I’ve never given a whole lot of thought to Calvinism or Arminianism (which is Olsen’s position). Two of my theology of professors here are Calvinists. I think there are also some Arminians on staff. But I won’t come away from my seminary studies with a detailed knowledge of either theological position. It seems to me that the difference between them comes down to how they understand divine sovereignty and human freedom intersect.

I’ve never been able to align myself fully with either position. This is no doubt largely because I know little of both beyond the notions of freedom and sovereignty (and I can almost list all of the words that make up the TULIP acronym). My non-partisan theology (in this regard) is also partially due to the fact that from what I do know of the two theologies, I agree and disagree with both on various points.

And the truth is, I’ve never seen the need to make a choice between the two.

The idea of prevenient grace–of God always acting first–makes sense to me. On the other hand, I find the notion of double predestination (it’s in Calvinism at least by implication)–that some are elected for salvation and some (again, at least by implication) elected for damnation–problematic at best and horrific at worst. Olsen argues that taken to its necessary conclusions, the Calvinist God would not be good, faithful, etc. Ah, but! A Calvinist might say, You are going by human standards of good, faithful, etc. Well, I say back to the Calvinist, so are you.

Calvinism also seems to go against the grain of Jesus’ mission during his time on earth.

On the other hand, the Arminian position seems to jive more with Jesus’ mission and activity, as well as his commands. And somehow it doesn’t seem all that irrational to think that human freedom can fall within the realm and boundary of God’s sovereignty.

But something Olsen says in his post startled me. As a counter example, he shares an argument John Piper (a Calvinist) gave him against Arminianism. According to Piper, ‘Arminians “must say” that the cross did not save anyone but only gave people an opportunity to save themselves.’ In other words, Arminianism leads to the Pelagianism, that ancient heresy that states that it is within an individual’s capacity to save him or herself.

Maybe it does. I can see how Arminianism might get you to this point. And maybe I really do need to brush up on my knowledge of Calvin and Arminius. Maybe it is important for me to make a choice–and one not based on the overwhelming personalities one sees online coming from one of these camps.

On the other hand, maybe the quest for a neat-and-tidy theology is a futile one. Calvinists and Arminians both bandy about all manner of scripture in support of their position. This suggests at least two possibilities: both sides are reading scripture incorrectly or scripture allows for both. Alternatively, my limited understanding of both is just a caricature.

Is Mystery a legitimate third theological option?

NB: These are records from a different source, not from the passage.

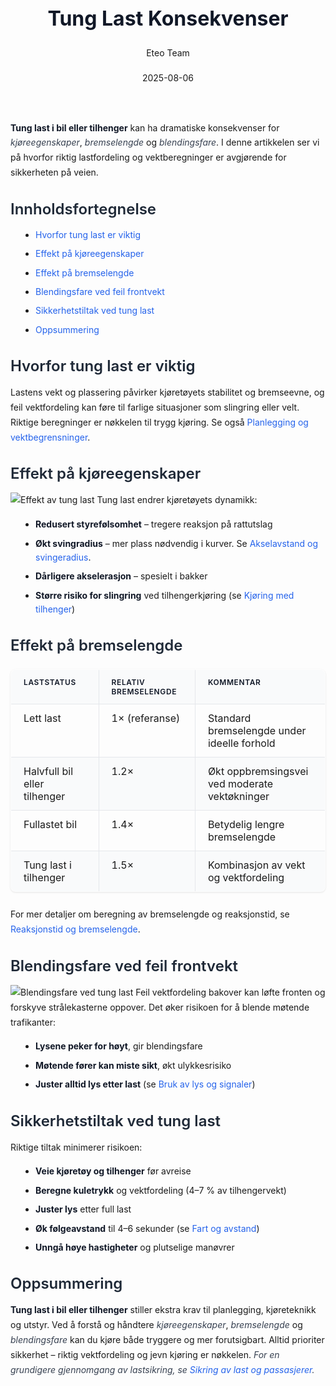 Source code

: ﻿---
title: "Tung Last Konsekvenser"
date: 2025-08-06
draft: false
author: "Eteo Team"
description: "Guide to Tung Last Konsekvenser for Norwegian driving theory exam."
categories: ["Driving Theory"]
tags: ["driving", "theory", "safety"]
featured_image: "/blog/tung-last-konsekvenser/tung-last-konsekvenser-image.svg"
---
<style>
/* Base text styling */
.article-content {
  font-family: 'Inter', -apple-system, BlinkMacSystemFont, 'Segoe UI', Roboto, Oxygen, Ubuntu, Cantarell, 'Open Sans', 'Helvetica Neue', sans-serif;
  line-height: 1.6;
  color: #1f2937;
  font-size: 16px;
}
/* Headers */
h1 {
  font-size: 2rem;
  font-weight: 700;
  margin: 2rem 0 1.5rem;
  color: #111827;
}
h2 {
  font-size: 1.5rem;
  font-weight: 600;
  margin: 2rem 0 1rem;
  color: #1f2937;
}
h3 {
  font-size: 1.25rem;
  font-weight: 600;
  margin: 1.5rem 0 0.75rem;
  color: #374151;
}
/* Paragraphs */
p {
  margin: 1rem 0;
  line-height: 1.7;
}
/* Lists */
ul, ol {
  margin: 1rem 0 1rem 1.5rem;
  padding-left: 1rem;
}
li {
  margin-bottom: 0.5rem;
  line-height: 1.6;
}
/* Bold and emphasis text */
strong, b {
  font-weight: 700 !important;
  color: #111827;
}
em, i {
  font-style: italic;
  color: #374151;
}
strong em, b i, em strong, i b {
  font-weight: 700 !important;
  font-style: italic;
  color: #111827;
}
/* Links */
a {
  color: #2563eb;
  text-decoration: none;
  transition: color 0.2s ease;
}
a:hover {
  color: #1d4ed8;
  text-decoration: underline;
}
/* Code blocks */
pre, code {
  font-family: 'SFMono-Regular', Consolas, 'Liberation Mono', Menlo, monospace;
  background-color: #f3f4f6;
  border-radius: 0.375rem;
  font-size: 0.875em;
}
pre {
  padding: 1rem;
  overflow-x: auto;
  margin: 1rem 0;
}
code {
  padding: 0.2em 0.4em;
}
/* Blockquotes */
blockquote {
  border-left: 4px solid #e5e7eb;
  margin: 1.5rem 0;
  padding: 0.75rem 1rem 0.75rem 1.5rem;
  background-color: #f9fafb;
  color: #4b5563;
  font-style: italic;
}
/* Tables */
table {
  margin: 1.5rem auto !important;
  border-collapse: collapse !important;
  width: 100% !important;
  max-width: 100%;
  box-shadow: 0 1px 3px rgba(0,0,0,0.1) !important;
  border-radius: 0.5rem !important;
  overflow: hidden !important;
  border: 1px solid #e5e7eb !important;
  display: table !important;
}
th, td {
  padding: 0.75rem 1.25rem !important;
  text-align: left !important;
  border: 1px solid #e5e7eb !important;
  vertical-align: top;
}
th {
  background-color: #f9fafb !important;
  font-weight: 600 !important;
  color: #111827 !important;
  text-transform: uppercase !important;
  font-size: 0.75rem !important;
  letter-spacing: 0.05em !important;
}
tr:nth-child(even) {
  background-color: #f9fafb !important;
}
tr:hover {
  background-color: #f3f4f6 !important;
}
/* Responsive adjustments */
@media (max-width: 768px) {
  .article-content {
    font-size: 15px;
  }
  h1 { font-size: 1.75rem; }
  h2 { font-size: 1.375rem; }
  h3 { font-size: 1.125rem; }
  table {
    display: block !important;
    overflow-x: auto !important;
    -webkit-overflow-scrolling: touch;
  }
}
</style>
**Tung last i bil eller tilhenger** kan ha dramatiske konsekvenser for *kjøreegenskaper*, *bremselengde* og *blendingsfare*. I denne artikkelen ser vi på hvorfor riktig lastfordeling og vektberegninger er avgjørende for sikkerheten på veien.
## Innholdsfortegnelse
* [Hvorfor tung last er viktig](#hvorfor-tung-last-er-viktig)
* [Effekt på kjøreegenskaper](#effekt-på-kjøreegenskaper)
* [Effekt på bremselengde](#effekt-på-bremselengde)
* [Blendingsfare ved feil frontvekt](#blendingsfare-ved-feil-frontvekt)
* [Sikkerhetstiltak ved tung last](#sikkerhetstiltak-ved-tung-last)
* [Oppsummering](#oppsummering)
## Hvorfor tung last er viktig
Lastens vekt og plassering påvirker kjøretøyets stabilitet og bremseevne, og feil vektfordeling kan føre til farlige situasjoner som slingring eller velt. Riktige beregninger er nøkkelen til trygg kjøring.
Se også [Planlegging og vektbegrensninger](/blogs/teori/kjoring-med-tilhenger#planlegging-og-vektbegrensninger "Planlegging og vektbegrensninger - Kjøring med tilhenger").
## Effekt på kjøreegenskaper
![Effekt av tung last](/blog/tung-last-konsekvenser/tung-last-effekter.svg)
Tung last endrer kjøretøyets dynamikk:
* **Redusert styrefølsomhet** – tregere reaksjon på rattutslag
* **Økt svingradius** – mer plass nødvendig i kurver. Se [Akselavstand og svingeradius](/blogs/teori/akselavstand-og-svingeradius "Akselavstand og svingeradius – Hvordan akselavstand påvirker svingradius og stabilitet").
* **Dårligere akselerasjon** – spesielt i bakker
* **Større risiko for slingring** ved tilhengerkjøring (se [Kjøring med tilhenger](/blogs/teori/kjoring-med-tilhenger#kjoreteknikk-med-tilhenger "Kjøring med tilhenger – Kjøreteknikk med tilhenger"))
## Effekt på bremselengde
| Laststatus              | Relativ bremselengde | Kommentar                                |
|-------------------------|---------------------:|-------------------------------------------|
| Lett last               | 1× (referanse)       | Standard bremselengde under ideelle forhold |
| Halvfull bil eller tilhenger | 1.2×           | Økt oppbremsingsvei ved moderate vektøkninger |
| Fullastet bil           | 1.4×                 | Betydelig lengre bremselengde            |
| Tung last i tilhenger   | 1.5×                 | Kombinasjon av vekt og vektfordeling     |
For mer detaljer om beregning av bremselengde og reaksjonstid, se [Reaksjonstid og bremselengde](/blogs/teori/reaksjonstid-og-bremselengde "Reaksjonstid og bremselengde – Dypdykk i reaksjonstid og bremselengde").
## Blendingsfare ved feil frontvekt
![Blendingsfare ved tung last](/blog/tung-last-konsekvenser/tung-last-blendingsfare.svg)
Feil vektfordeling bakover kan løfte fronten og forskyve strålekasterne oppover. Det øker risikoen for å blende møtende trafikanter:
* **Lysene peker for høyt**, gir blendingsfare
* **Møtende fører kan miste sikt**, økt ulykkesrisiko
* **Juster alltid lys etter last** (se [Bruk av lys og signaler](/blogs/teori/bruk-av-lys-og-signaler#ukentlig-kontroll "Bruk av lys og signaler – Ukentlig kontroll for lyshøyde"))
## Sikkerhetstiltak ved tung last
Riktige tiltak minimerer risikoen:
* **Veie kjøretøy og tilhenger** før avreise
* **Beregne kuletrykk** og vektfordeling (4–7 % av tilhengervekt)
* **Juster lys** etter full last
* **Øk følgeavstand** til 4–6 sekunder (se [Fart og avstand](/blogs/teori/fart-og-avstand "Fart og avstand – Guide til riktig hastighet og følgeavstand"))
* **Unngå høye hastigheter** og plutselige manøvrer
## Oppsummering
**Tung last i bil eller tilhenger** stiller ekstra krav til planlegging, kjøreteknikk og utstyr. Ved å forstå og håndtere *kjøreegenskaper*, *bremselengde* og *blendingsfare* kan du kjøre både tryggere og mer forutsigbart. Alltid prioriter sikkerhet – riktig vektfordeling og jevn kjøring er nøkkelen.
_For en grundigere gjennomgang av lastsikring, se [Sikring av last og passasjerer](/blogs/teori/sikring-av-last-og-passasjerer "Sikring av last og passasjerer – Guide til sikker lastsikring")._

6 thoughts on “Is Mystery a third theological option?

  1. Andrew

    Calvinism and arminianism are both theological constructs that try to make cohesive sense of the different voices throughout the bible. Beyond “it helps me make sense of my experience of the world” either one becomes an idol and puts arbitrary boundaries around God… so I think you’re third option (really one of many) is a must. Piper’s position seems so arrogant.

  2. Toni

    We humans always want to find an absolute rule, an extreme and incontrovertible position. God seems to be someone who thrives on tension, being He is who He is, and is completely at home holding 2 apparently contradictory positions under tension and in perfect balance.

    There are aspects of both positions that align with both scripture and experience, and aspects which seem to contradict. It therefore seems reasonable to conclude that they are flawed positions that fail to adequately describe the greater God. Or some of us are simply reading scripture wrong……

    [shrug].

  3. Jeff Wheeldon

    Love this post, and the comments!

    This is one thing I love about my own understanding of salvation that I’ve gleaned from Lewis and Bonhoeffer – it doesn’t seem to fall into either camp, and focuses on relationship with God rather than on some cosmic notion of an in-crowd, or even notions of free will or determinism.

    As I understand it, our eternal destiny is an issue of the love and will of God vs. sin. It always has been, and always will be. Hell, by anyone’s definition, is separation from God caused by sin – not caused by God, who chose some people to go to hell, and not caused by someone’s failure to say the sinner’s prayer and thus “receive” (or earn) salvation. In this sense, both positions are far too anthropocentric, and both make God out to be some sort of gatekeeper – one who either wants to keep some people out of bliss, or else one who does not seek to bring people in. Jesus portrays God as someone who goes out and draws people in through great effort; it strikes me as foolish that either a) God doesn’t actually do this for everyone, or b) that we can (or would) resist such a wonderful action.